WORK ITEM:
If a line in the records below contains the word "based", return that line.

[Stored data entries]
╭──

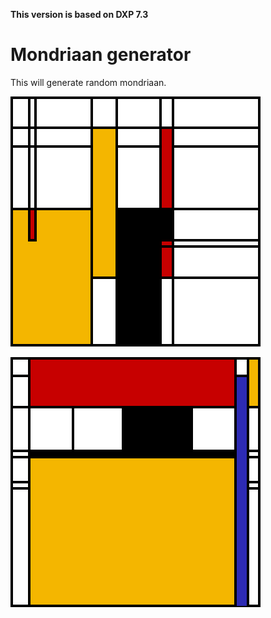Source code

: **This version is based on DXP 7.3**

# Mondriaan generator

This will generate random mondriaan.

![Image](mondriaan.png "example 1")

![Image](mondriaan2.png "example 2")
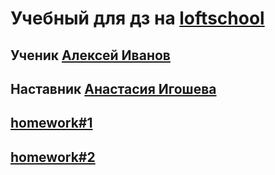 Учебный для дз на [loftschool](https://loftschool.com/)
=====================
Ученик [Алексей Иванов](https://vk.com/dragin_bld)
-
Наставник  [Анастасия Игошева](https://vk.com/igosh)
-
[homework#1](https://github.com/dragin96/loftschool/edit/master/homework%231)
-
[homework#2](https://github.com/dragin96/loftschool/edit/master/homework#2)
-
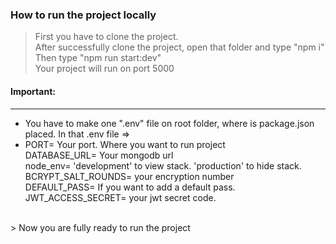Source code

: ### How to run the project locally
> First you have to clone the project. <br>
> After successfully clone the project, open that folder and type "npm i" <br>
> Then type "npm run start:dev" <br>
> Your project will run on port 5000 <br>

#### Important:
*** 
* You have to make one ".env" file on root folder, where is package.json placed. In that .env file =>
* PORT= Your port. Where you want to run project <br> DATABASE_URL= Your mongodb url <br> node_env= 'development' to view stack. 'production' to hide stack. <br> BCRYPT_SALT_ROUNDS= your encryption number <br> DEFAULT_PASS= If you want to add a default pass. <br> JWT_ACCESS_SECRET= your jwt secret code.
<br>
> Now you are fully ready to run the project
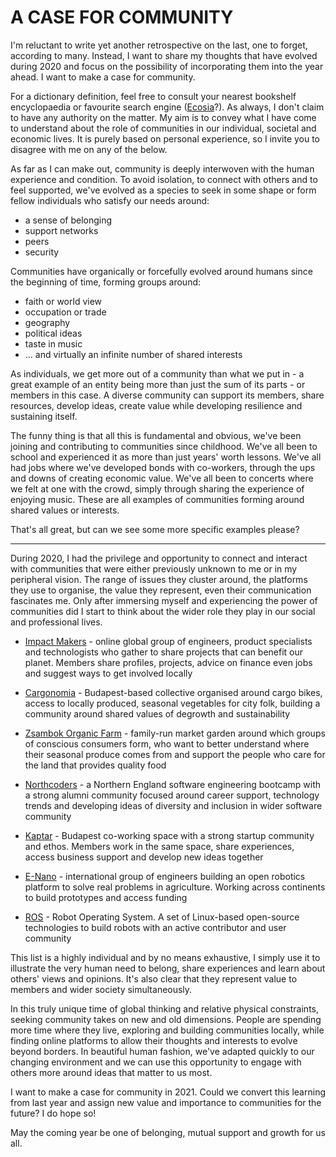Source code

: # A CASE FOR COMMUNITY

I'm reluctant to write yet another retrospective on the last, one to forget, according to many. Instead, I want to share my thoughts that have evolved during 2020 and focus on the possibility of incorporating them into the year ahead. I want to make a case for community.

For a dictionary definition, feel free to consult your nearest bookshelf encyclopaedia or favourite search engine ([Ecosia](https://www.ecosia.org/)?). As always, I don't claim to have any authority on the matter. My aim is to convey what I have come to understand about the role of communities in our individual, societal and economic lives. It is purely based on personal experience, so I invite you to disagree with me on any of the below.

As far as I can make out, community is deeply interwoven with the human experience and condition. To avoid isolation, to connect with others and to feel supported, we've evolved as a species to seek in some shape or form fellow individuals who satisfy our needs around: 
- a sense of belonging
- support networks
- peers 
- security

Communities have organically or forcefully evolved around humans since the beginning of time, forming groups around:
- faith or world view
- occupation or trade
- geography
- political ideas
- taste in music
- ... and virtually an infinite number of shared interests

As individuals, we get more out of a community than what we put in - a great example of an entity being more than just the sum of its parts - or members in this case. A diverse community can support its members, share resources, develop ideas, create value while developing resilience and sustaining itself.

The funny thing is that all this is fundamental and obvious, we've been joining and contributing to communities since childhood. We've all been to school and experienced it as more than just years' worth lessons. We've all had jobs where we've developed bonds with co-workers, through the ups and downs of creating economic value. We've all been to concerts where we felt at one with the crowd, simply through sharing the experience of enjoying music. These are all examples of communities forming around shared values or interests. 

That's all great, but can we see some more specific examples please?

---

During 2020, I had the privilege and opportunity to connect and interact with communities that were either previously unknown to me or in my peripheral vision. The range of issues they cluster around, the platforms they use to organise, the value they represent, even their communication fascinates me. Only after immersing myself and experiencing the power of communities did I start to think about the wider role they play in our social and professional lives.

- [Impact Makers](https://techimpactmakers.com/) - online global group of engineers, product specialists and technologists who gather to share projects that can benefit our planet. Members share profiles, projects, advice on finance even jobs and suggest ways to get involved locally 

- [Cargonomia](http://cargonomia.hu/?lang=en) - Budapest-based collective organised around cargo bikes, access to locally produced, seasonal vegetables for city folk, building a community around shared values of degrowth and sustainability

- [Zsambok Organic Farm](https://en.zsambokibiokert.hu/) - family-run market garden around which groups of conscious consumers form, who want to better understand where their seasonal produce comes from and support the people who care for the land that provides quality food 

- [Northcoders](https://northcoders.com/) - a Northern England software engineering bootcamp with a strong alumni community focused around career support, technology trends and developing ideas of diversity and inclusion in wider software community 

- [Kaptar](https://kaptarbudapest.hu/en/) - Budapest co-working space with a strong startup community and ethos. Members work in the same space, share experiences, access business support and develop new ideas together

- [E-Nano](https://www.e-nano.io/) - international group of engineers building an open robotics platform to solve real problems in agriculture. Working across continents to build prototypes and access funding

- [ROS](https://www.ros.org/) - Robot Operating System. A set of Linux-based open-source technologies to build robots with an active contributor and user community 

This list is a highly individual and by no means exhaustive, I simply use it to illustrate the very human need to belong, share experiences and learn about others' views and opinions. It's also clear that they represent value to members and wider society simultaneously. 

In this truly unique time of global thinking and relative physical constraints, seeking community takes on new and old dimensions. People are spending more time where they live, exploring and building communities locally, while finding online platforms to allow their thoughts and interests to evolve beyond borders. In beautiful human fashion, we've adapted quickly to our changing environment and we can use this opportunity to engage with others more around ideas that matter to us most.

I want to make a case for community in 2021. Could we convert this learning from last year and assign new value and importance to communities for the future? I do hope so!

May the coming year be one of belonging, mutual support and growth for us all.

╰──

YOUR RESPONSE:
: **This version is based on DXP 7.3**
For a dictionary definition, feel free to consult your nearest bookshelf encyclopaedia or favourite search engine ([Ecosia](https://www.ecosia.org/)?). As always, I don't claim to have any authority on the matter. My aim is to convey what I have come to understand about the role of communities in our individual, societal and economic lives. It is purely based on personal experience, so I invite you to disagree with me on any of the below.
- [Cargonomia](http://cargonomia.hu/?lang=en) - Budapest-based collective organised around cargo bikes, access to locally produced, seasonal vegetables for city folk, building a community around shared values of degrowth and sustainability
- [ROS](https://www.ros.org/) - Robot Operating System. A set of Linux-based open-source technologies to build robots with an active contributor and user community 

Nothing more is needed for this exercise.